→ EXERCISE:
List all the lines in these records that hold "https".

[[ INFORMATION GIVEN open ]]

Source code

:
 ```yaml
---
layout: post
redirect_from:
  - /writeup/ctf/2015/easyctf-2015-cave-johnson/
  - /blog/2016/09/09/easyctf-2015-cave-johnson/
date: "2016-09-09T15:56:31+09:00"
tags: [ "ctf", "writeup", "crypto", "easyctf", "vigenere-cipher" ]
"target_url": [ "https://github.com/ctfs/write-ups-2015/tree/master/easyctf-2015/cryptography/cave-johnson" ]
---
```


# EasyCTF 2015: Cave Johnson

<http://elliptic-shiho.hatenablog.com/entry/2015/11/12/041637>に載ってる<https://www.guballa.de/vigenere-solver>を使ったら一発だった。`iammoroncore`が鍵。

[[ INFORMATION GIVEN closed ]]

→ OUTPUT OF THE TASK:
"target_url": [ "https://github.com/ctfs/write-ups-2015/tree/master/easyctf-2015/cryptography/cave-johnson" ]
<http://elliptic-shiho.hatenablog.com/entry/2015/11/12/041637>に載ってる<https://www.guballa.de/vigenere-solver>を使ったら一発だった。`iammoroncore`が鍵。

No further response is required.